Part 3: What Analysts Are Saying
Analysts maintain strongly bullish sentiment on Trip.com, with an average rating of 4.63 (between Buy and Strong Buy) and a mean price target of $78.66—representing 65% upside from the current price of $47.69. The consensus is heavily skewed positive, with 15 Strong Buy ratings and 1 Moderate Buy against just 3 Hold ratings and zero sell recommendations among 19 analysts covering the stock.
The analyst community's sentiment has remained unchanged over the past month, suggesting conviction in the long-term thesis despite recent stock weakness. Price targets range from a low of $68.00 to a high of $88.00, with even the most conservative target implying 43% upside potential. This wide gap between current trading levels and analyst targets indicates the Street believes the market is significantly undervaluing TCOM's growth prospects and international expansion opportunity.
The unwavering bullish consensus—with nearly 80% Strong Buy ratings—reflects confidence in the company's structural position in global travel recovery and its ability to gain market share internationally, even as near-term earnings execution has been inconsistent.
Part 4: Technical Picture
The Barchart Technical Opinion shows a 100% Sell signal, strengthening from 40% Sell a month ago and maintaining the 100% Sell reading from last week. This deterioration in technical sentiment creates a challenging backdrop heading into earnings, with momentum indicators firmly in bearish territory.
Timeframe Analysis:
- Short-term (100% Sell): Strong sell signal indicates near-term momentum is decidedly negative with downside pressure building
- Medium-term (100% Sell): Bearish reading confirms weakness has extended beyond immediate trading and into the intermediate trend
- Long-term (100% Sell): Sell signal across the longer timeframe reflects sustained deterioration in the stock's technical foundation
Trend Characteristics: The Strong and Strengthening trend indicates intensifying bearish momentum, suggesting technical conditions are worsening rather than stabilizing as earnings approach.

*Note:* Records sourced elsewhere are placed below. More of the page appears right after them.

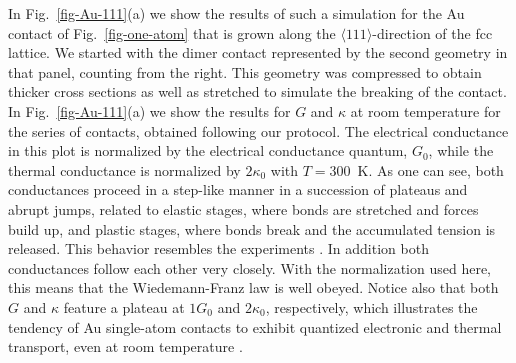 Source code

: \documentclass[aps,amsmath,amssymb,twocolumn,showpacs]{revtex4-1}
\begin{document}
In Fig.~\ref{fig-Au-111}(a) we show the results of such a
simulation for the Au contact of Fig.~\ref{fig-one-atom} that is grown along
the $\langle 111 \rangle$-direction of the fcc lattice. We started with the
dimer contact represented by the second geometry in that panel, counting
from the right. This geometry was compressed to obtain thicker cross
sections as well as stretched to simulate the breaking of the contact. In
Fig.~\ref{fig-Au-111}(a) we show the results for $G$ and $\kappa$ at room
temperature for the series of contacts, obtained following our protocol. The
electrical conductance in this plot is normalized by the electrical
conductance quantum, $G_0$, while the thermal conductance is normalized by
$2\kappa_0$ with $T=300$~K. As one can see, both conductances proceed in a
step-like manner in a succession of plateaus and abrupt jumps, related to
elastic stages, where bonds are stretched and forces build up, and plastic
stages, where bonds break and the accumulated tension is released. This
behavior resembles the experiments \cite{Cui2017}. In addition both
conductances follow each other very closely. With the normalization used here,
this means that the Wiedemann-Franz law is well obeyed. Notice also that both
$G$ and $\kappa$ feature a plateau at $1G_0$ and $2\kappa_0$, respectively,
which illustrates the tendency of Au single-atom contacts to exhibit quantized
electronic and thermal transport, even at room temperature \cite{Cui2017}.
\end{document}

| Period | Value | Period | Value |
|---|---|---|---|
| 5-Day MA | $48.09 | 50-Day MA | $51.02 |
| 10-Day MA | $47.65 | 100-Day MA | $53.76 |
| 20-Day MA | $49.02 | 200-Day MA | $62.97 |
TCOM is trading at $47.69, positioned below all major moving averages—a technically weak setup that underscores the bearish signal. The stock sits below its 5-day ($48.09), 20-day ($49.02), 50-day ($51.02), 100-day ($53.76), and significantly below its 200-day moving average ($62.97), indicating a sustained downtrend across all timeframes. The 24% gap below the 200-day average is particularly concerning, suggesting the stock has lost long-term technical support. This uniformly negative technical picture means TCOM enters earnings with no cushion—any disappointment could accelerate selling pressure, while a strong beat would need to be substantial to reverse the entrenched bearish momentum and reclaim key moving average levels.